La flexion de la diaphyse entraine une fracture transversale ou une fracture
transversale avec un 3ème fragment appelée la fracture "en coin de flexion".
L’illustration peut se faire lorsqu’on veut casser en deux un bâton de craie.
2. La tension :
C’est un mécanisme également direct par effet de traction ou d’incurvation de la
diaphyse. L’illustration parfaite en est la fracture en « aile de papillon ».
3. La torsion :
C’est la rotation du cylindre diaphysaire dans deux sens opposés l’un par rapport à
l’autre.
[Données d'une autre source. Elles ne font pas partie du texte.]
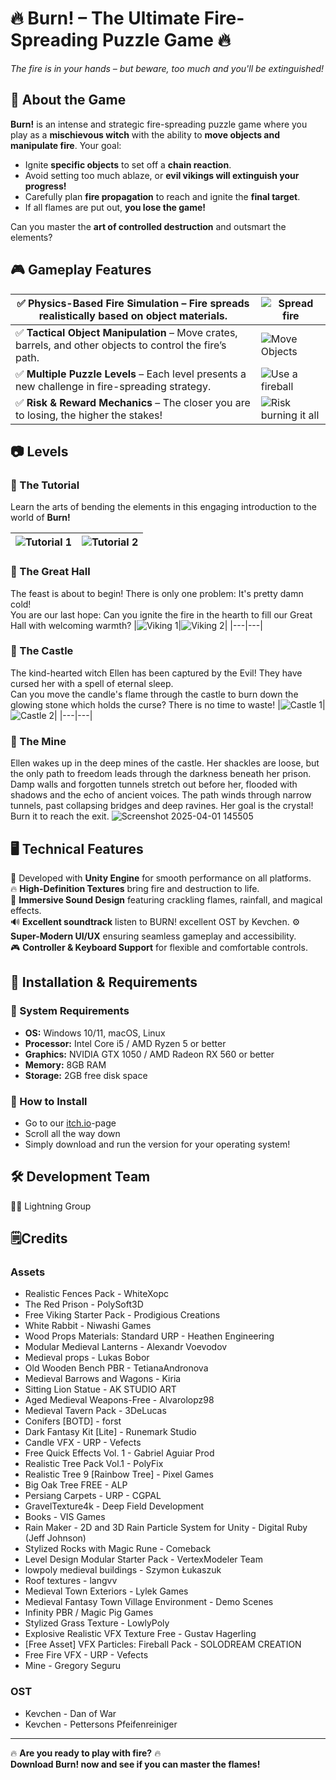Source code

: # 🔥 Burn! – The Ultimate Fire-Spreading Puzzle Game 🔥
*The fire is in your hands – but beware, too much and you'll be extinguished!*

## 🌟 About the Game
**Burn!** is an intense and strategic fire-spreading puzzle game where you play as a **mischievous witch** with the ability to **move objects and manipulate fire**. Your goal:  
- Ignite **specific objects** to set off a **chain reaction**.  
- Avoid setting too much ablaze, or **evil vikings will extinguish your progress!**  
- Carefully plan **fire propagation** to reach and ignite the **final target**.  
- If all flames are put out, **you lose the game!**  

Can you master the **art of controlled destruction** and outsmart the elements?  

## 🎮 Gameplay Features

|✅ **Physics-Based Fire Simulation** – Fire spreads realistically based on object materials. | ![Spread fire](Images/gifs/fire_spread.gif)|
|---|---|
|✅ **Tactical Object Manipulation** – Move crates, barrels, and other objects to control the fire’s path.|![Move Objects](Images/gifs/carry_and_shoot.gif)|
|✅ **Multiple Puzzle Levels** – Each level presents a new challenge in fire-spreading strategy.|![Use a fireball](Images/gifs/fireball.gif)|
|✅ **Risk & Reward Mechanics** – The closer you are to losing, the higher the stakes!|![Risk burning it all](Images/gifs/barrel.gif)|

## 📷 Levels
### &#x1F9D9; The Tutorial
Learn the arts of bending the elements in this engaging introduction to the world of **Burn!**

|![Tutorial 1](Images/pngs/burn_tut1.png)|![Tutorial 2](Images/pngs/burn_tut2.png)|
|---|---|

### &#x1F37A; The Great Hall
The feast is about to begin! There is only one problem: It's pretty damn cold!\
You are our last hope: Can you ignite the fire in the hearth to fill our Great Hall with welcoming warmth?
|![Viking 1](Images/pngs/burn_viking1.png)|![Viking 2](Images/pngs/burn_viking2.png)|
|---|---|

### &#x1F3F0; The Castle
The kind-hearted witch Ellen has been captured by the Evil! They have cursed her with a spell of eternal sleep.<br> 
Can you move the candle's flame through the castle to burn down the glowing stone which holds the curse? There is no time to waste!
|![Castle 1](Images/pngs/burn_castle1.png)|![Castle 2](Images/pngs/burn_castle2.png)|
|---|---|

### &#x1F3F0; The Mine
Ellen wakes up in the deep mines of the castle. Her shackles are loose, but the only path to freedom leads through the darkness beneath her prison. Damp walls and forgotten tunnels stretch out before her, flooded with shadows and the echo of ancient voices.
The path winds through narrow tunnels, past collapsing bridges and deep ravines. 
Her goal is the crystal! Burn it to reach the exit.
![Screenshot 2025-04-01 145505](https://github.com/user-attachments/assets/5f021c67-9ead-4988-874c-779e086bd73a)

## 🖥️ Technical Features
🚀 Developed with **Unity Engine** for smooth performance on all platforms.  
🔥 **High-Definition Textures** bring fire and destruction to life.  
🎵 **Immersive Sound Design** featuring crackling flames, rainfall, and magical effects.  
🔊 **Excellent soundtrack** listen to BURN! excellent OST by Kevchen.
⚙️ **Super-Modern UI/UX** ensuring seamless gameplay and accessibility.  
🎮 **Controller & Keyboard Support** for flexible and comfortable controls.  

## 🚀 Installation & Requirements
### 🔹 System Requirements  
- **OS:** Windows 10/11, macOS, Linux  
- **Processor:** Intel Core i5 / AMD Ryzen 5 or better  
- **Graphics:** NVIDIA GTX 1050 / AMD Radeon RX 560 or better  
- **Memory:** 8GB RAM  
- **Storage:** 2GB free disk space  

### 🔹 How to Install  
- Go to our [itch.io](https://lightninggroup.itch.io/burn)-page
- Scroll all the way down
- Simply download and run the version for your operating system!

## 🛠️ Development Team  
👨‍💻 Lightning Group  

## 🗒️Credits
### Assets
+ Realistic Fences Pack - WhiteXopc
+ The Red Prison - PolySoft3D
+ Free Viking Starter Pack - Prodigious Creations  
+ White Rabbit - Niwashi Games  
+ Wood Props Materials: Standard URP - Heathen Engineering  
+ Modular Medieval Lanterns - Alexandr Voevodov  
+ Medieval props - Lukas Bobor  
+ Old Wooden Bench PBR - TetianaAndronova  
+ Medieval Barrows and Wagons - Kiria  
+ Sitting Lion Statue - AK STUDIO ART  
+ Aged Medieval Weapons-Free - Alvarolopz98  
+ Medieval Tavern Pack - 3DeLucas  
+ Conifers [BOTD] - forst  
+ Dark Fantasy Kit [Lite] - Runemark Studio  
+ Candle VFX - URP - Vefects  
+ Free Quick Effects Vol. 1 - Gabriel Aguiar Prod  
+ Realistic Tree Pack Vol.1 - PolyFix  
+ Realistic Tree 9 [Rainbow Tree] - Pixel Games  
+ Big Oak Tree FREE - ALP  
+ Persiang Carpets - URP - CGPAL  
+ GravelTexture4k - Deep Field Development  
+ Books - VIS Games  
+ Rain Maker - 2D and 3D Rain Particle System for Unity - Digital Ruby (Jeff Johnson)  
+ Stylized Rocks with Magic Rune - Comeback  
+ Level Design Modular Starter Pack - VertexModeler Team  
+ lowpoly medieval buildings - Szymon Łukaszuk  
+ Roof textures - langvv  
+ Medieval Town Exteriors - Lylek Games  
+ Medieval Fantasy Town Village Environment - Demo Scenes  
+ Infinity PBR / Magic Pig Games  
+ Stylized Grass Texture - LowlyPoly  
+ Explosive Realistic VFX Texture Free - Gustav Hagerling  
+ [Free Asset] VFX Particles: Fireball Pack - SOLODREAM CREATION  
+ Free Fire VFX - URP - Vefects  
+ Mine - Gregory Seguru
  
### OST
+ Kevchen - Dan of War
+ Kevchen - Pettersons Pfeifenreiniger


---

🔥 **Are you ready to play with fire?** 🔥  
**Download Burn! now and see if you can master the flames!**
La torsion entraine par effet de rotation une fracture spiroïde. Le bâton de
craie peut également le bien illustrer.
4. La compression :
C’est une impaction longitudinale dans le grand axe de la diaphyse.
L’exemple type, est la chute d’un lieu élevé avec réception sur les 2 pieds. Elle
entraine une fracture complexe dite comminutive ou un éclatement longitudinal du
cylindre osseux.
La compression peut être modérée et occasionner seulement une
fracture oblique (fig.1 b).
Il faut noter que ces 4 mécanismes peuvent s’y associer ou se combiner.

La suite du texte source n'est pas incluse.